EXERCISE INSTRUCTIONS. From the data that follows, print exactly the lines starting at the one containing "componentes e muito" and ending at the one containing "diversas atividades ocupando"; include both of them and nothing more.

Collected data

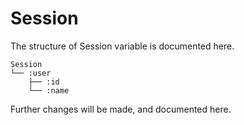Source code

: # Session

The structure of Session variable is documented here.

```
Session
└── :user
    ├── :id
    └── :name
```

Further changes will be made, and documented here.

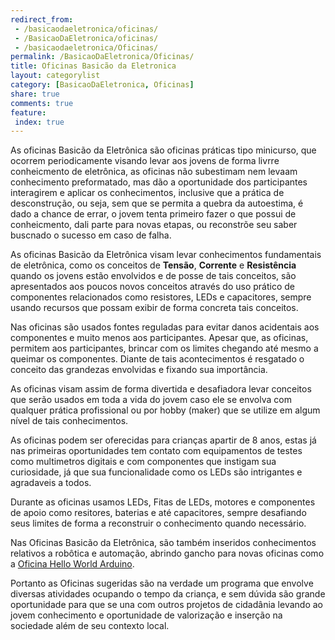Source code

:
 ```yaml
---
redirect_from:
 - /basicaodaeletronica/oficinas/
 - /BasicaoDaEletronica/oficinas/
 - /basicaodaeletronica/Oficinas/
permalink: /BasicaoDaEletronica/Oficinas/
title: Oficinas Basicão da Eletronica
layout: categorylist
category: [BasicaoDaEletronica, Oficinas]
share: true 
comments: true 
feature:
 index: true
---  
```

As oficinas Basicão da Eletrônica são oficinas práticas tipo minicurso, 
que ocorrem periodicamente visando levar aos jovens de forma livrre 
conheicmento de eletrônica, as oficinas não subestimam nem levaam conhecimento 
preformatado, mas dão a oportunidade dos participantes interagirem e aplicar 
os conhecimentos, inclusive que a prática de desconstrução, ou seja, sem que 
se permita a quebra da autoestima, é dado a chance de errar, o jovem tenta 
primeiro fazer o que possui de conheicmento, dali parte para novas etapas, 
ou reconstrõe seu saber buscnado o sucesso em caso de falha.

<!--more-->

As oficinas Basicão da Eletrônica visam levar conhecimentos fundamentais de 
eletrônica, como os conceitos de **Tensão**, **Corrente** e **Resistência** 
quando os jovens estão envolvidos e de posse de tais conceitos, são 
apresentados aos poucos novos conceitos através do uso prático de componentes
relacionados como resistores, LEDs e capacitores, sempre usando recursos 
que possam exibir de forma concreta tais conceitos.

Nas oficinas são usados fontes reguladas para evitar danos acidentais aos
componentes e muito menos aos participantes. Apesar que, as oficinas, 
permitem aos participantes, brincar com os limites chegando até mesmo a 
queimar os componentes. Diante de tais acontecimentos é resgatado o 
conceito das grandezas envolvidas e fixando sua importância.

As oficinas visam assim de forma divertida e desafiadora levar conceitos
que serão usados em toda a vida do jovem caso ele se envolva com qualquer
prática profissional ou por hobby (maker) que se utilize em algum nível
de tais conhecimentos.

As oficinas podem ser oferecidas para crianças apartir de 8 anos, estas
já nas primeiras oportunidades tem contato com equipamentos de testes
como multimetros digitais e com componentes que instigam sua curiosidade, 
já que sua funcionalidade como os LEDs são intrigantes e agradaveis a todos.

Durante as oficinas usamos LEDs, Fitas de LEDs, motores e componentes de apoio
como resitores, baterias e até capacitores, sempre desafiando seus limites
de forma a reconstruir o conhecimento quando necessário. 

Nas Oficinas Basicão da Eletrônica, são também inseridos conhecimentos
relativos a robôtica e automação, abrindo gancho para novas oficinas como 
a [Oficina Hello World Arduino](/HelloWorldArduino/Oficinas).

Portanto as Oficinas sugeridas são na verdade um programa que envolve
diversas atividades ocupando o tempo da criança, e sem dúvida são
grande oportunidade para que se una com outros projetos de cidadânia 
levando ao jovem conhecimento e oportunidade de valorização e inserção
na sociedade além de seu contexto local.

SOLUTION TO THIS PROBLEM.
componentes e muito menos aos participantes. Apesar que, as oficinas, 
permitem aos participantes, brincar com os limites chegando até mesmo a 
queimar os componentes. Diante de tais acontecimentos é resgatado o 
conceito das grandezas envolvidas e fixando sua importância.

As oficinas visam assim de forma divertida e desafiadora levar conceitos
que serão usados em toda a vida do jovem caso ele se envolva com qualquer
prática profissional ou por hobby (maker) que se utilize em algum nível
de tais conhecimentos.

As oficinas podem ser oferecidas para crianças apartir de 8 anos, estas
já nas primeiras oportunidades tem contato com equipamentos de testes
como multimetros digitais e com componentes que instigam sua curiosidade, 
já que sua funcionalidade como os LEDs são intrigantes e agradaveis a todos.

Durante as oficinas usamos LEDs, Fitas de LEDs, motores e componentes de apoio
como resitores, baterias e até capacitores, sempre desafiando seus limites
de forma a reconstruir o conhecimento quando necessário. 

Nas Oficinas Basicão da Eletrônica, são também inseridos conhecimentos
relativos a robôtica e automação, abrindo gancho para novas oficinas como 
a [Oficina Hello World Arduino](/HelloWorldArduino/Oficinas).

Portanto as Oficinas sugeridas são na verdade um programa que envolve
diversas atividades ocupando o tempo da criança, e sem dúvida são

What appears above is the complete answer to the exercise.